Octal Literals
I recently discovered that you could write binary literals directly using Ruby, which I thought a good idea. Programming languages have to think in binary so it’s important that a language should support them naturally. I also spotted that Ruby extends the usual C convention for octal literals. In this case, I think Ruby makes the mistake of building on a broken design.
Octal Integers in Ruby
Here’s an example:
irb(main):001:0> puts 0O377, 0377, 377 255 255 377 => nil
You did notice the Latin Capital Letter O didn’t you? The one next to the number 0. You didn’t!
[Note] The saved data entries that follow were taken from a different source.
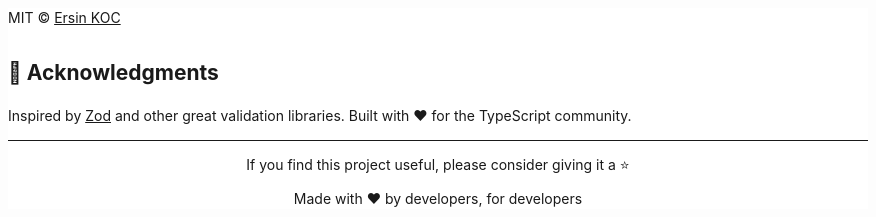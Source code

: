 MIT © [Ersin KOC](https://github.com/ersinkoc)

## 🙏 Acknowledgments

Inspired by [Zod](https://github.com/colinhacks/zod) and other great validation libraries. Built with ❤️ for the TypeScript community.

---

<div align="center">
  <p>If you find this project useful, please consider giving it a ⭐</p>
  <p>Made with ❤️ by developers, for developers</p>
</div>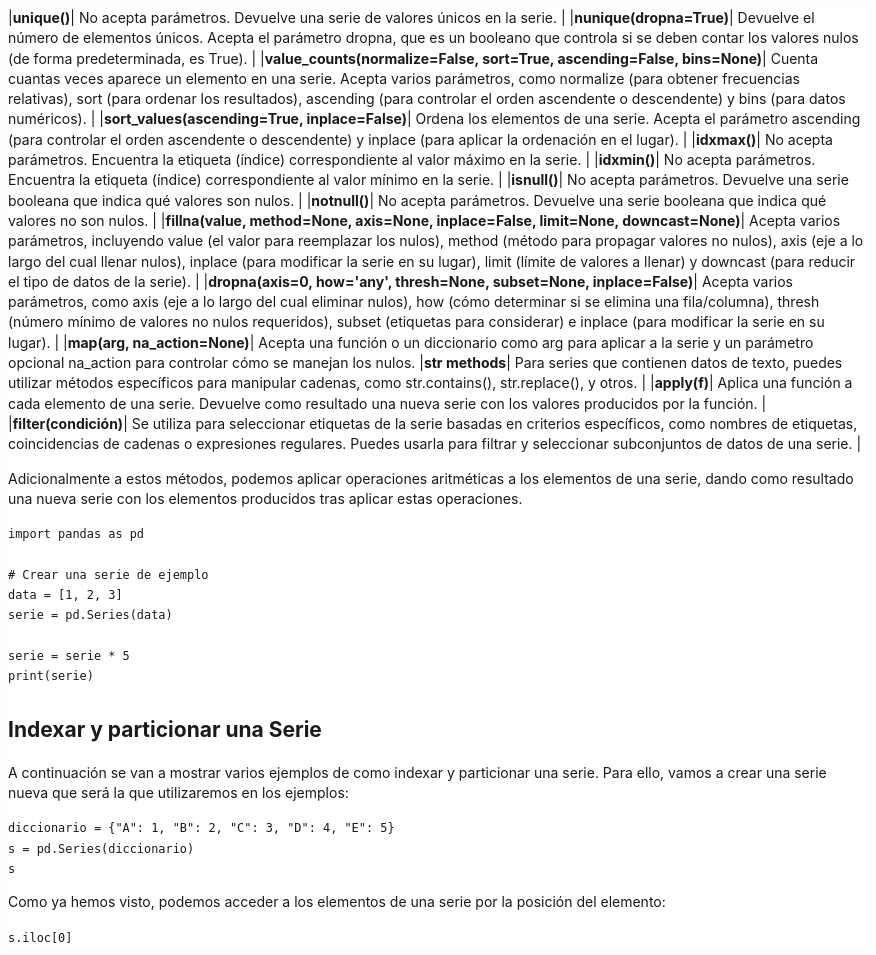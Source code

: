 |**unique()**| No acepta parámetros. Devuelve una serie de valores únicos en la serie. | 
|**nunique(dropna=True)**| Devuelve el número de elementos únicos. Acepta el parámetro dropna, que es un booleano que controla si se deben contar los valores nulos (de forma predeterminada, es True). | 
|**value_counts(normalize=False, sort=True, ascending=False, bins=None)**| Cuenta cuantas veces aparece un elemento en una serie. Acepta varios parámetros, como normalize (para obtener frecuencias relativas), sort (para ordenar los resultados), ascending (para controlar el orden ascendente o descendente) y bins (para datos numéricos). | 
|**sort_values(ascending=True, inplace=False)**| Ordena los elementos de una serie. Acepta el parámetro ascending (para controlar el orden ascendente o descendente) y inplace (para aplicar la ordenación en el lugar). | 
|**idxmax()**| No acepta parámetros. Encuentra la etiqueta (índice) correspondiente al valor máximo en la serie. |
|**idxmin()**| No acepta parámetros. Encuentra la etiqueta (índice) correspondiente al valor mínimo en la serie. |
|**isnull()**| No acepta parámetros. Devuelve una serie booleana que indica qué valores son nulos. | 
|**notnull()**| No acepta parámetros. Devuelve una serie booleana que indica qué valores no son nulos. | 
|**fillna(value, method=None, axis=None, inplace=False, limit=None, downcast=None)**| Acepta varios parámetros, incluyendo value (el valor para reemplazar los nulos), method (método para propagar valores no nulos), axis (eje a lo largo del cual llenar nulos), inplace (para modificar la serie en su lugar), limit (límite de valores a llenar) y downcast (para reducir el tipo de datos de la serie). | 
|**dropna(axis=0, how='any', thresh=None, subset=None, inplace=False)**| Acepta varios parámetros, como axis (eje a lo largo del cual eliminar nulos), how (cómo determinar si se elimina una fila/columna), thresh (número mínimo de valores no nulos requeridos), subset (etiquetas para considerar) e inplace (para modificar la serie en su lugar). | 
|**map(arg, na_action=None)**| Acepta una función o un diccionario como arg para aplicar a la serie y un parámetro opcional na_action para controlar cómo se manejan los nulos. 
|**str methods**| Para series que contienen datos de texto, puedes utilizar métodos específicos para manipular cadenas, como str.contains(), str.replace(), y otros. | 
|**apply(f)**| Aplica una función a cada elemento de una serie. Devuelve como resultado una nueva serie con los valores producidos por la función. | 
|**filter(condición)**| Se utiliza para seleccionar etiquetas de la serie basadas en criterios específicos, como nombres de etiquetas, coincidencias de cadenas o expresiones regulares. Puedes usarla para filtrar y seleccionar subconjuntos de datos de una serie. | 

 
Adicionalmente a estos métodos, podemos aplicar operaciones aritméticas a los elementos de una serie, dando como resultado una nueva serie con los elementos producidos tras aplicar estas operaciones.

```{code-cell}
import pandas as pd 

# Crear una serie de ejemplo 
data = [1, 2, 3] 
serie = pd.Series(data) 

serie = serie * 5
print(serie)
```

## Indexar y particionar una Serie
A continuación se van a mostrar varios ejemplos de como indexar y particionar una serie. Para ello, vamos a crear una serie nueva que será la que utilizaremos en los ejemplos:

```{code-cell}
diccionario = {"A": 1, "B": 2, "C": 3, "D": 4, "E": 5} 
s = pd.Series(diccionario)
s 
```

Como ya hemos visto, podemos acceder a los elementos de una serie por la posición del elemento:

```{code-cell}
s.iloc[0]
```
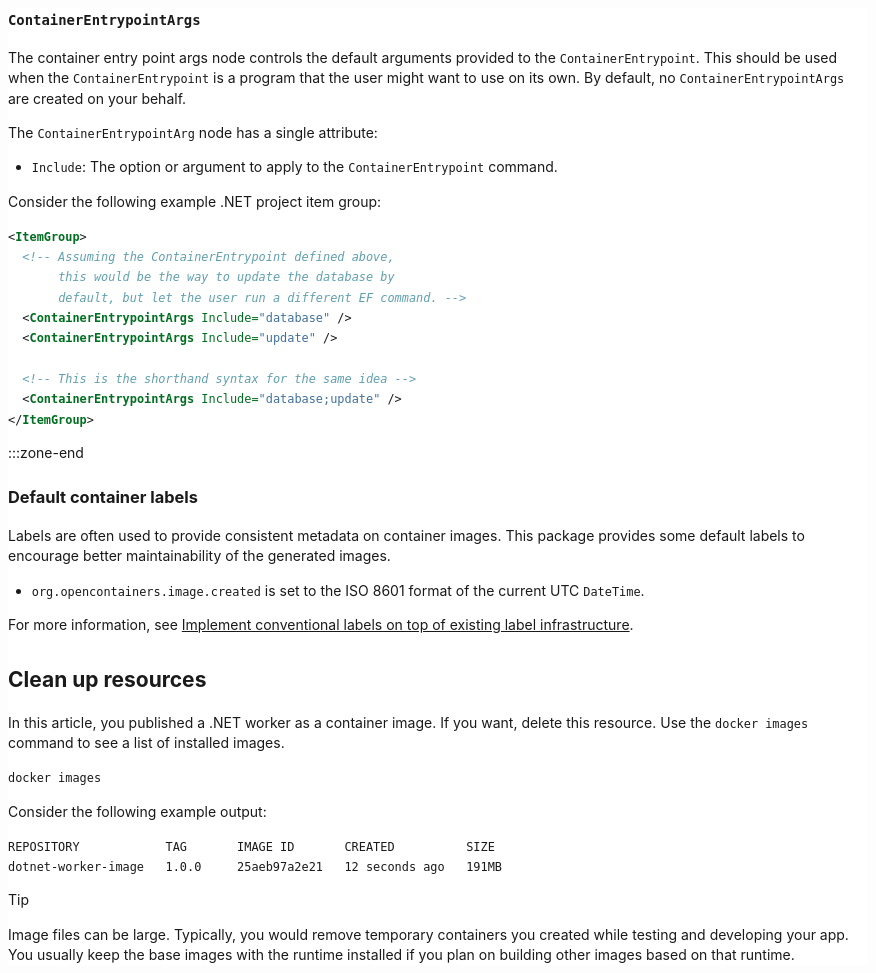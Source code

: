 ### `ContainerEntrypointArgs`

The container entry point args node controls the default arguments provided to the `ContainerEntrypoint`. This should be used when the `ContainerEntrypoint` is a program that the user might want to use on its own. By default, no `ContainerEntrypointArgs` are created on your behalf.

The `ContainerEntrypointArg` node has a single attribute:

- `Include`: The option or argument to apply to the `ContainerEntrypoint` command.

Consider the following example .NET project item group:

```xml
<ItemGroup>
  <!-- Assuming the ContainerEntrypoint defined above,
       this would be the way to update the database by
       default, but let the user run a different EF command. -->
  <ContainerEntrypointArgs Include="database" />
  <ContainerEntrypointArgs Include="update" />

  <!-- This is the shorthand syntax for the same idea -->
  <ContainerEntrypointArgs Include="database;update" />
</ItemGroup>
```

:::zone-end

### Default container labels

Labels are often used to provide consistent metadata on container images. This package provides some default labels to encourage better maintainability of the generated images.

- `org.opencontainers.image.created` is set to the ISO 8601 format of the current UTC `DateTime`.

For more information, see [Implement conventional labels on top of existing label infrastructure](https://github.com/dotnet/sdk-container-builds/issues/96).

## Clean up resources

In this article, you published a .NET worker as a container image. If you want, delete this resource. Use the `docker images` command to see a list of installed images.

```console
docker images
```

Consider the following example output:

```console
REPOSITORY            TAG       IMAGE ID       CREATED          SIZE
dotnet-worker-image   1.0.0     25aeb97a2e21   12 seconds ago   191MB
```

> [!TIP]
> Image files can be large. Typically, you would remove temporary containers you created while testing and developing your app. You usually keep the base images with the runtime installed if you plan on building other images based on that runtime.
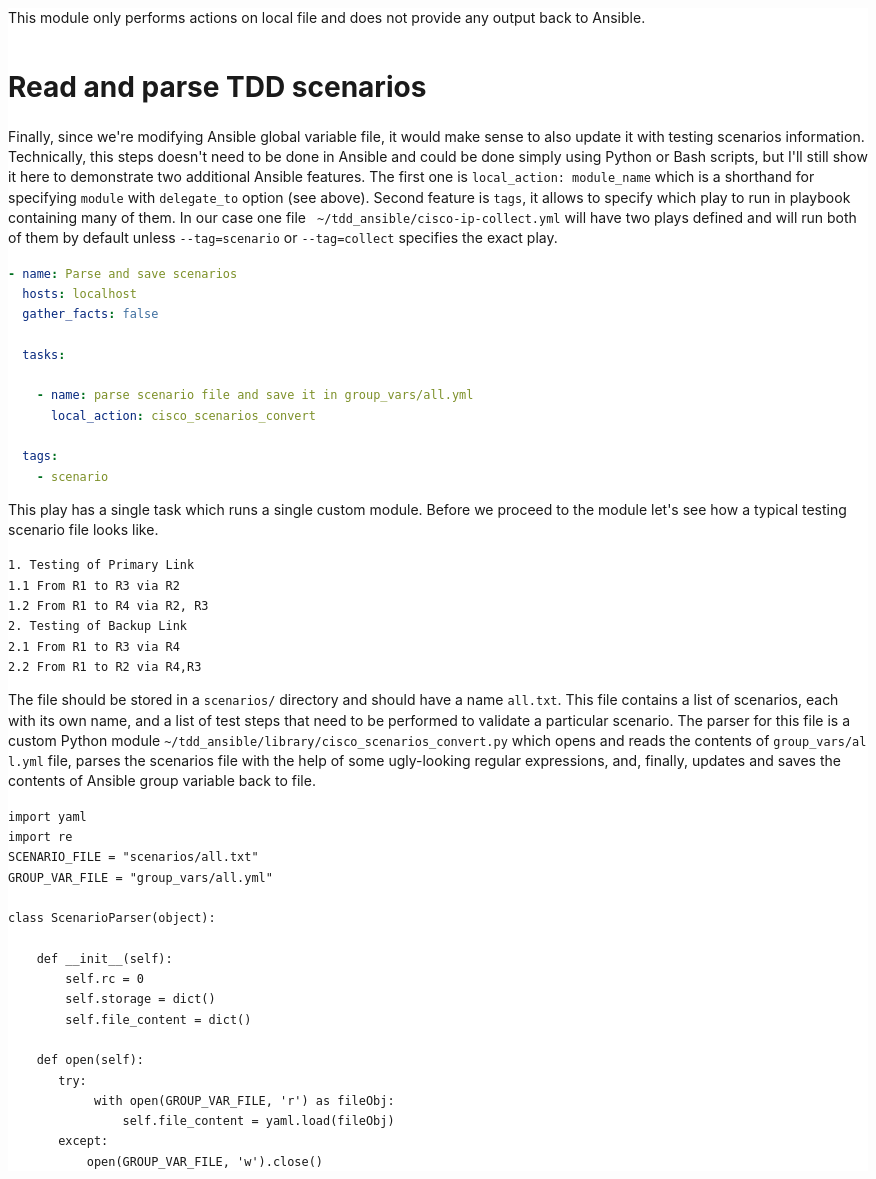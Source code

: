 This module only performs actions on local file and does not provide any output back to Ansible.

# Read and parse TDD scenarios

Finally, since we're modifying Ansible global variable file, it would make sense to also update it with testing scenarios information. Technically, this steps doesn't need to be done in Ansible and could be done simply using Python or Bash scripts, but I'll still show it here to demonstrate two additional Ansible features. The first one is `local_action: module_name` which is a shorthand for specifying `module` with `delegate_to` option (see above). Second feature is `tags`, it allows to specify which play to run in playbook containing many of them. In our case one file ` ~/tdd_ansible/cisco-ip-collect.yml` will have two plays defined and will run both of them by default unless `--tag=scenario` or `--tag=collect` specifies the exact play.

``` yaml
- name: Parse and save scenarios
  hosts: localhost
  gather_facts: false

  tasks:

    - name: parse scenario file and save it in group_vars/all.yml
      local_action: cisco_scenarios_convert

  tags:
    - scenario
```

This play has a single task which runs a single custom module. Before we proceed to the module let's see how a typical testing scenario file looks like.

```
1. Testing of Primary Link
1.1 From R1 to R3 via R2
1.2 From R1 to R4 via R2, R3
2. Testing of Backup Link
2.1 From R1 to R3 via R4
2.2 From R1 to R2 via R4,R3
```

The file should be stored in a `scenarios/` directory and should have a name `all.txt`. This file contains a list of scenarios, each with its own name, and a list of test steps that need to be performed to validate a particular scenario. The parser for this file is a custom Python module `~/tdd_ansible/library/cisco_scenarios_convert.py` which opens and reads the contents of `group_vars/all.yml` file, parses the scenarios file with the help of some ugly-looking regular expressions, and, finally, updates and saves the contents of Ansible group variable back to file.

```
import yaml
import re
SCENARIO_FILE = "scenarios/all.txt"
GROUP_VAR_FILE = "group_vars/all.yml"

class ScenarioParser(object):

    def __init__(self):
        self.rc = 0
        self.storage = dict()
        self.file_content = dict()

    def open(self):
       try:
            with open(GROUP_VAR_FILE, 'r') as fileObj:
                self.file_content = yaml.load(fileObj)
       except:
           open(GROUP_VAR_FILE, 'w').close()

```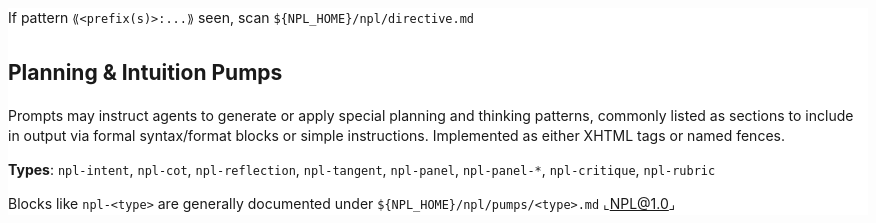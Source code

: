 If pattern `⟪<prefix(s)>:...⟫` seen, scan `${NPL_HOME}/npl/directive.md`

## Planning & Intuition Pumps

Prompts may instruct agents to generate or apply special planning and thinking patterns, commonly listed as sections to include in output via formal syntax/format blocks or simple instructions. Implemented as either XHTML tags or named fences.

**Types**: `npl-intent`, `npl-cot`, `npl-reflection`, `npl-tangent`, `npl-panel`, `npl-panel-*`, `npl-critique`, `npl-rubric`

Blocks like `npl-<type>` are generally documented under `${NPL_HOME}/npl/pumps/<type>.md`
⌞NPL@1.0⌟
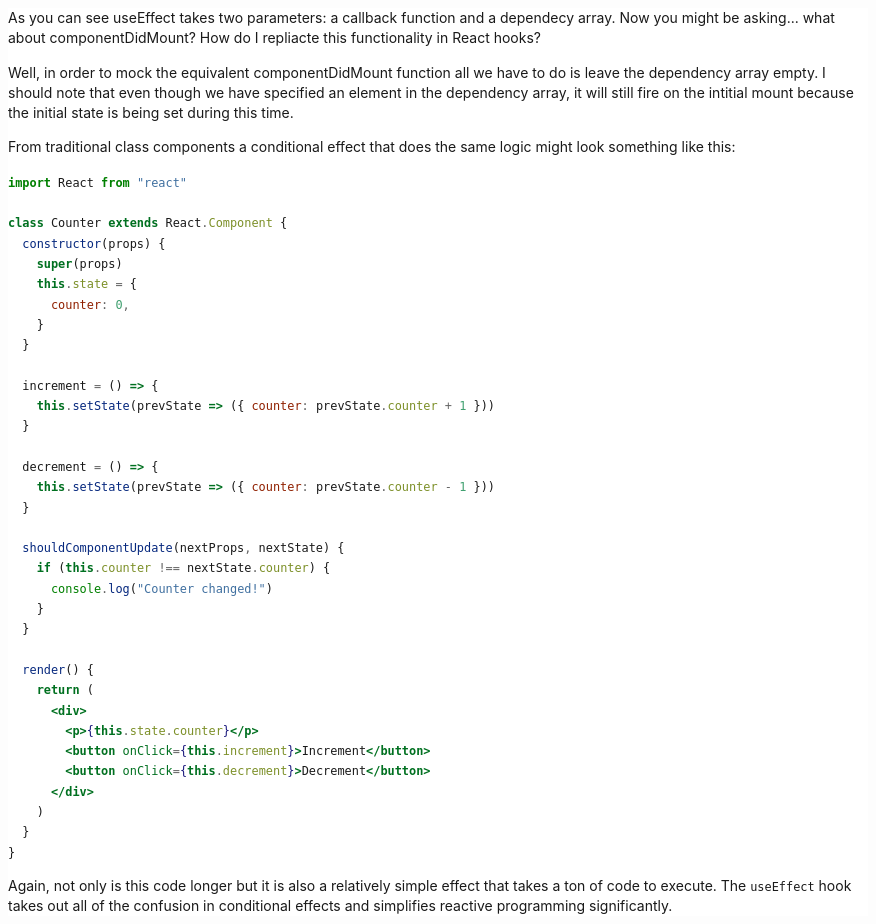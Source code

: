 As you can see useEffect takes two parameters: a callback function and a
dependecy array. Now you might be asking... what about componentDidMount? How do
I repliacte this functionality in React hooks?

Well, in order to mock the equivalent componentDidMount function all we have to
do is leave the dependency array empty. I should note that even though we have
specified an element in the dependency array, it will still fire on the intitial
mount because the initial state is being set during this time.

From traditional class components a conditional effect that does the same logic
might look something like this:

```jsx
import React from "react"

class Counter extends React.Component {
  constructor(props) {
    super(props)
    this.state = {
      counter: 0,
    }
  }

  increment = () => {
    this.setState(prevState => ({ counter: prevState.counter + 1 }))
  }

  decrement = () => {
    this.setState(prevState => ({ counter: prevState.counter - 1 }))
  }

  shouldComponentUpdate(nextProps, nextState) {
    if (this.counter !== nextState.counter) {
      console.log("Counter changed!")
    }
  }

  render() {
    return (
      <div>
        <p>{this.state.counter}</p>
        <button onClick={this.increment}>Increment</button>
        <button onClick={this.decrement}>Decrement</button>
      </div>
    )
  }
}
```

Again, not only is this code longer but it is also a relatively simple effect
that takes a ton of code to execute. The `useEffect` hook takes out all of the
confusion in conditional effects and simplifies reactive programming
significantly.
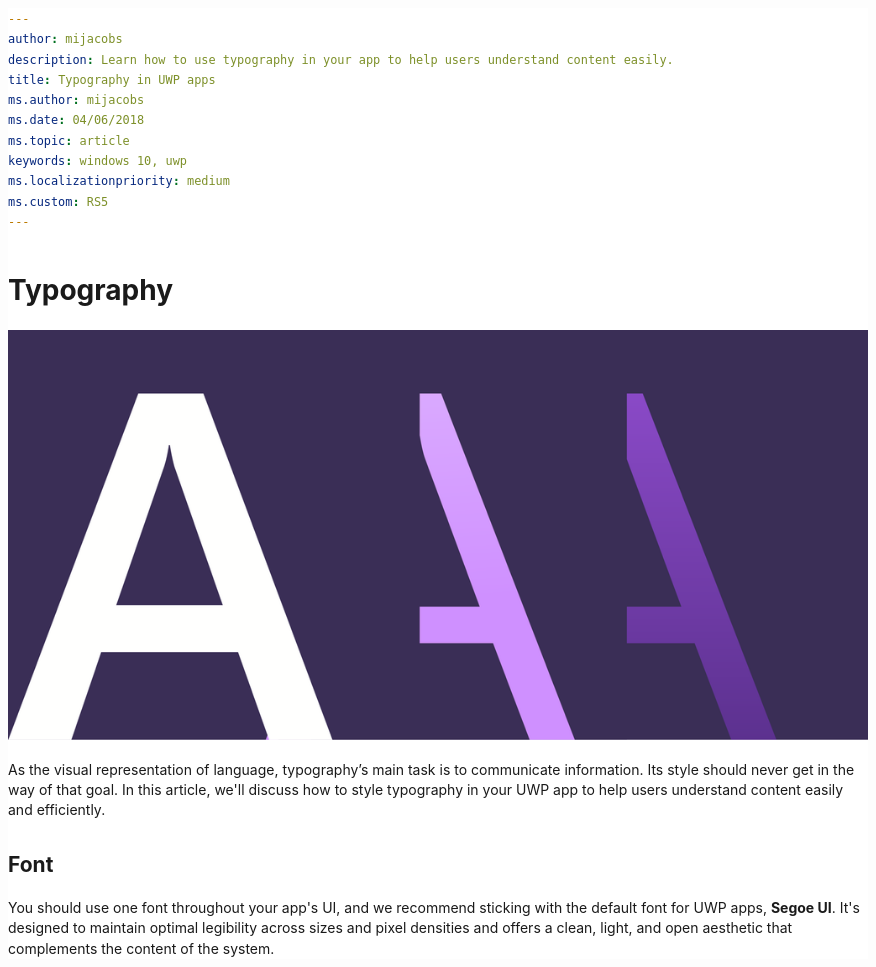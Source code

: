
 ```yaml
---
author: mijacobs
description: Learn how to use typography in your app to help users understand content easily.
title: Typography in UWP apps
ms.author: mijacobs
ms.date: 04/06/2018
ms.topic: article
keywords: windows 10, uwp
ms.localizationpriority: medium
ms.custom: RS5
---
```

# Typography

![hero image](images/header-typography.svg)

As the visual representation of language, typography’s main task is to communicate information. Its style should never get in the way of that goal. In this article, we'll discuss how to style typography in your UWP app to help users understand content easily and efficiently.

## Font

You should use one font throughout your app's UI, and we recommend sticking with the default font for UWP apps, **Segoe UI**. It's designed to maintain optimal legibility across sizes and pixel densities and offers a clean, light, and open aesthetic that complements the content of the system.
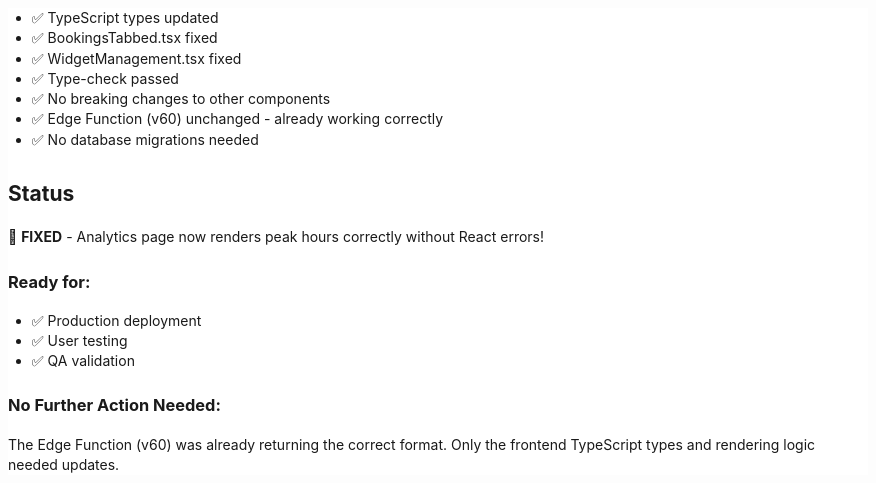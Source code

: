 - ✅ TypeScript types updated
- ✅ BookingsTabbed.tsx fixed
- ✅ WidgetManagement.tsx fixed
- ✅ Type-check passed
- ✅ No breaking changes to other components
- ✅ Edge Function (v60) unchanged - already working correctly
- ✅ No database migrations needed

## Status

🎉 **FIXED** - Analytics page now renders peak hours correctly without React errors!

### Ready for:
- ✅ Production deployment
- ✅ User testing
- ✅ QA validation

### No Further Action Needed:
The Edge Function (v60) was already returning the correct format. Only the frontend TypeScript types and rendering logic needed updates.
Then let’s try a variation:
irb(main):001:0> puts 0o377, 0377, 377 255 255 377 => nil
Perhaps the Latin Small Letter O was more obvious?
The Problem with Octal Numbers
The optional O (that’s the letter O) to explicitly indicate the base does make some sort of sense — it’s consistent with the X for hexadecimal and indeed the B which Ruby adds for binary. But really it’s just adding confusion to an already confusing design.
Consider the following C array of numbers:
static int const countdown[] = { 100, 099, 098, 097, .... 000 };
Here, a novice programmer has padded the numbers in the countdown with leading zeros to make them line up nicely. Fortunately the compiler catches the problem in this case:
invalid digit "9" in octal constant
We might not have been so lucky, though. Here’s some dangerously broken Python:
roman_numerals = { "C" : 100, "L" : 050, "X" : 010, "V" : 005, "I" : 001, }
This runs through the interpreter without raising a
SyntaxError
. We do have a semantic error, though. "L"
and "X"
map to
octal literals with decimal values 40 and 8 respectively. 0ops!
When are Octal Literals Needed?
I’ve never really needed them. 8 is a power of two, but so is 16: if it’s a binary number we need, a binary literal would be better; and, in the absence of language support for binary literals, a hexadecimal number is more useful than an octal since two hex numbers make up a byte.
Occasionally octals are useful ways to insert a non-printable character into a string literal. Here’s an example:
std::string s = "ABC\177DEF";
Here, the escaped octal value 177
is embedded into the string. Octal 177
equals hexadecimal 7F
, but we run into trouble if we try:
std::string s = "ABC\x7FDEF";
Here, the "DEF"
characters are valid hexadecimal and therefore
become part of the number we’re embedding; so we’ve tried to put the
hex number 7FDEF
into a byte. If we’re lucky our
compiler will warn us:
warning: hex escape sequence out of range
If we’re unlucky or if we don’t act on the warning, the result is
implementation defined. In any case, it’s certainly not what we
wanted. Of course, embedded octal escape sequences suffer from the
exact same problem if succeeded by one of the letters "0" - "7"
.
The workaround is simple:
std::string s = "ABC\x7F" "DEF";
or even:
std::string s = "ABC" "\x7F" "DEF";
In other words, even this use of octal values is of limited practical use.
Optional Radices for Integral Literals
Octal literals — as implemented in the C family of languages — are problematic and not especially useful. However, it is occasionally useful to be able to write numbers using a different radix (and probably more useful than we realise since we’ve never been able to try it). I’ve already said why I think binary numbers are desirable. Hexadecimal numbers, which pack so neatly into bytes, are also of special interest.
But why restrict ourselves to radices 10, 16, 8 and 2? A bit of Googling found this suggestion from Andrew Koenig on a Python mail list archive:
I am personally partial to allowing an optional radix (in decimal) followed by the letter r at the beginning of a literal, so 19, 8r23, and 16r13 would all represent the same value.